I listened to too many versions of this song before writing this post! Only two would enter my personal pantheon of greatness. The first is the magnificently sung version by the Everly Brothers which shows them yet again to be untouchably the greatest duet singers of all time. The second is a an unutterably poignant, fragmentary solo version lasting less than two minutes, sung by Buddy Holly in his New York City apartment in the last months before his untimely death in early 1959. It would take a stony heart not to be moved to tears by this performance.
Mickey Baker (McHouston Baker):
Mickey was certainly one of the most gifted and adaptable guitarists of his era. To take just two examples of his enduring musical impact consider his timeless work on the Coasters, ‘I’m A Hog For You Baby’ and Big Joe Turner’s, ‘Shake, Rattle And Roll’. Mickey spent many years in France where his fluent musicianship was much appreciated. In addition to his impressive track record as a guitarist for hire, often with the Atlantic and Savoy labels, he also produced intriguing LP’s with fellow European residents Champion Jack Dupree and Memphis Slim. Mickey Baker was a class act.

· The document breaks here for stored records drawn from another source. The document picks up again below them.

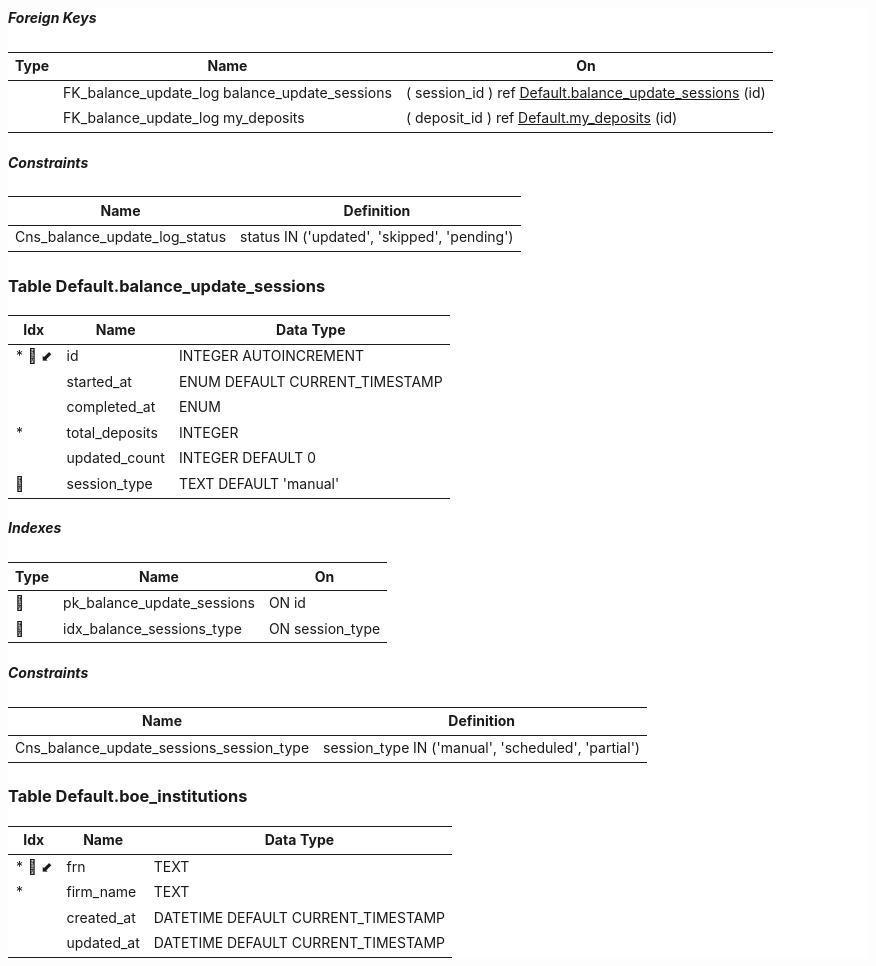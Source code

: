 ##### Foreign Keys
|Type |Name |On |
|---|---|---|
|  | FK_balance_update_log balance_update_sessions | ( session\_id ) ref [Default.balance\_update\_sessions](#balance\_update\_sessions) (id) |
|  | FK_balance_update_log my_deposits | ( deposit\_id ) ref [Default.my\_deposits](#my\_deposits) (id) |


##### Constraints
|Name |Definition |
|---|---|
| Cns_balance_update_log_status | status IN ('updated', 'skipped', 'pending') |




### Table Default.balance_update_sessions 
|Idx |Name |Data Type |
|---|---|---|
| * &#128273;  &#11019; | id| INTEGER AUTOINCREMENT |
|  | started\_at| ENUM  DEFAULT CURRENT_TIMESTAMP |
|  | completed\_at| ENUM  |
| * | total\_deposits| INTEGER  |
|  | updated\_count| INTEGER  DEFAULT 0 |
| &#128270; | session\_type| TEXT  DEFAULT 'manual' |


##### Indexes 
|Type |Name |On |
|---|---|---|
| &#128273;  | pk\_balance\_update\_sessions | ON id|
| &#128270;  | idx\_balance\_sessions\_type | ON session\_type|

##### Constraints
|Name |Definition |
|---|---|
| Cns_balance_update_sessions_session_type | session\_type IN ('manual', 'scheduled', 'partial') |




### Table Default.boe_institutions 
|Idx |Name |Data Type |
|---|---|---|
| * &#128273;  &#11019; | frn| TEXT  |
| * | firm\_name| TEXT  |
|  | created\_at| DATETIME  DEFAULT CURRENT_TIMESTAMP |
|  | updated\_at| DATETIME  DEFAULT CURRENT_TIMESTAMP |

Sylvia Robinson (nee Vanderpool)
Sylvia (1936-2011) was a very sharp woman who had success as a writer, performer, producer and label boss in over half a century of involvement in the music business. In addition to fostering the careers of The Moments (Sexy Mama, Look At Me I’m In Love’) and Shirley and Company (the wondrous dance floor filler, ‘Shame, Shame, Shame’) she had a great fat hit of her own with, ‘Pillow Talk’ which won worldwide sales in 1972/73. As if that was not enough she founded and was the early driving force behind the Sugar Hill label which can fairly claim to have introduced the rap genre to the world with the records of The Sugar Hill Gang, ‘Rapper’s Delight’ and Grandmaster Flash with the still potent, ‘The Message’.
Everything But The Girl:
EBTG functioned as a band between 1982 and the end of the century after which both Ben Watt and Tracey Thorn have pursued intriguing solo projects (though remaining together as a couple in their private life) The EBGT catalogue, reissued by Demon/Edsel in the UK, contains many treasures I urge you to explore. Equally their solo work has yielded impressive results. I am especially taken with Tracey’s CDs, the deeply felt, ‘Love and It’s Opposite’ and her idiosyncratic Christmas record, ‘Tinsel and Lights’. Ben’s solo record, ‘Hendra’ the first he has issued for three decades has a corpus of affecting and beautifully crafted songs which linger long in the mind.

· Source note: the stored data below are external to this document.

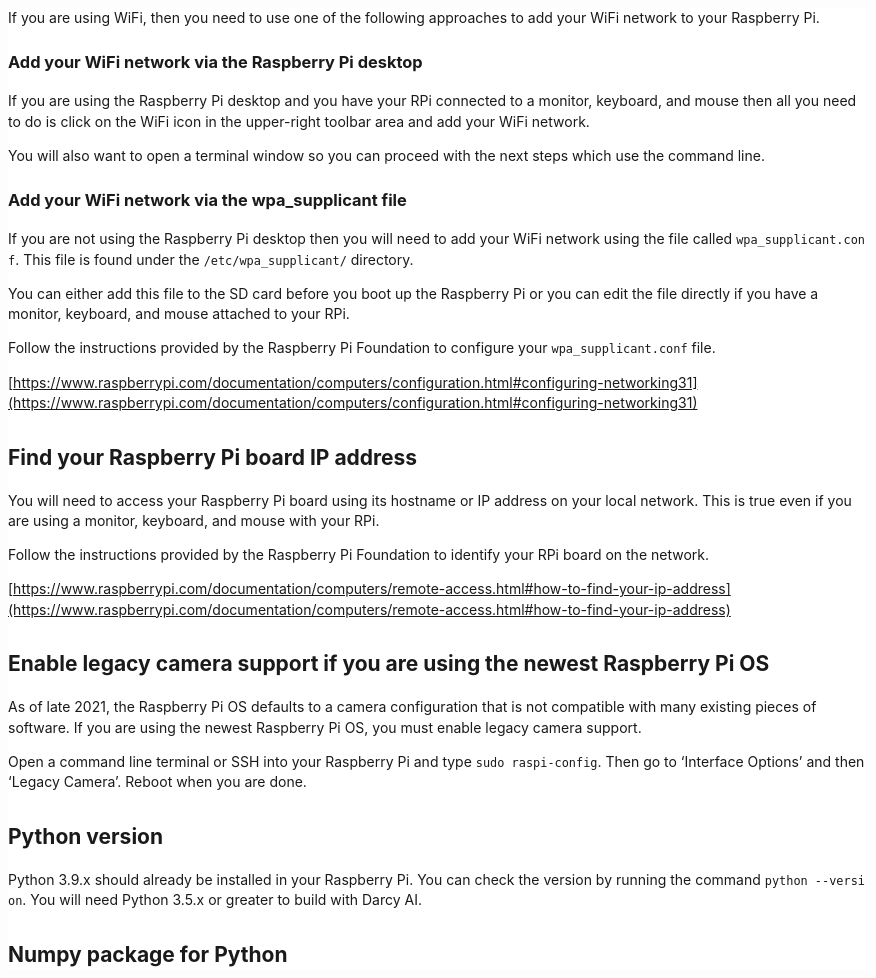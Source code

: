 If you are using WiFi, then you need to use one of the following approaches to add your WiFi network to your Raspberry Pi.

### Add your WiFi network via the Raspberry Pi desktop

If you are using the Raspberry Pi desktop and you have your RPi connected to a monitor, keyboard, and mouse then all you need to do is click on the WiFi icon in the upper-right toolbar area and add your WiFi network.

You will also want to open a terminal window so you can proceed with the next steps which use the command line.

### Add your WiFi network via the wpa_supplicant file

If you are not using the Raspberry Pi desktop then you will need to add your WiFi network using the file called `wpa_supplicant.conf`. This file is found under the `/etc/wpa_supplicant/` directory.

You can either add this file to the SD card before you boot up the Raspberry Pi or you can edit the file directly if you have a monitor, keyboard, and mouse attached to your RPi.

Follow the instructions provided by the Raspberry Pi Foundation to configure your `wpa_supplicant.conf` file.

[https://www.raspberrypi.com/documentation/computers/configuration.html#configuring-networking31](https://www.raspberrypi.com/documentation/computers/configuration.html#configuring-networking31)

## Find your Raspberry Pi board IP address

You will need to access your Raspberry Pi board using its hostname or IP address on your local network. This is true even if you are using a monitor, keyboard, and mouse with your RPi.

Follow the instructions provided by the Raspberry Pi Foundation to identify your RPi board on the network.

[https://www.raspberrypi.com/documentation/computers/remote-access.html#how-to-find-your-ip-address](https://www.raspberrypi.com/documentation/computers/remote-access.html#how-to-find-your-ip-address)

## Enable legacy camera support if you are using the newest Raspberry Pi OS

As of late 2021, the Raspberry Pi OS defaults to a camera configuration that is not compatible with many existing pieces of software. If you are using the newest Raspberry Pi OS, you must enable legacy camera support.

Open a command line terminal or SSH into your Raspberry Pi and type `sudo raspi-config`. Then go to ‘Interface Options’ and then ‘Legacy Camera’. Reboot when you are done.

## Python version

Python 3.9.x should already be installed in your Raspberry Pi. You can check the version by running the command `python --version`. You will need Python 3.5.x or greater to build with Darcy AI.

## Numpy package for Python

Both Ben and Tracey are accomplished writers of memoir. Tracey’s, ‘Bedsit Disco Queen’ is wonderfully alive, witty and keenly intelligent. Ben’s, ‘Patient’ is a clear eyed, thoughtful and moving examinations of his own period of serious ill-health (which he is now happily recovered from). His latest book, ‘Romany and Tom’ is a moving,emotionally searching, history of the lives of his parents which does them great honour.